<<<<

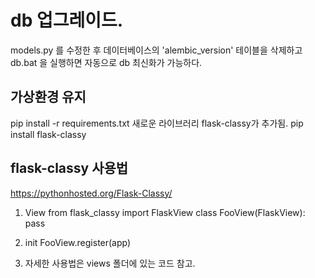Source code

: # db 업그레이드.
models.py 를 수정한 후
데이터베이스의 'alembic_version' 테이블을 삭제하고
db.bat 을 실행하면 자동으로 db 최신화가 가능하다.

## 가상환경 유지
pip install -r requirements.txt
새로운 라이브러리 flask-classy가 추가됨.
pip install flask-classy

## flask-classy 사용법
https://pythonhosted.org/Flask-Classy/

1. View
from flask_classy import FlaskView
class FooView(FlaskView):
    pass

2. init
FooView.register(app)

3. 자세한 사용법은 views 폴더에 있는 코드 참고.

>>>>

■ ASSIGNED TASK
Reproduce each line of the records above, exactly and without pictures.

■ OUTPUT OF THE TASK
Source code

: # db 업그레이드.
models.py 를 수정한 후
데이터베이스의 'alembic_version' 테이블을 삭제하고
db.bat 을 실행하면 자동으로 db 최신화가 가능하다.

## 가상환경 유지
pip install -r requirements.txt
새로운 라이브러리 flask-classy가 추가됨.
pip install flask-classy

## flask-classy 사용법
https://pythonhosted.org/Flask-Classy/

1. View
from flask_classy import FlaskView
class FooView(FlaskView):
    pass

2. init
FooView.register(app)

3. 자세한 사용법은 views 폴더에 있는 코드 참고.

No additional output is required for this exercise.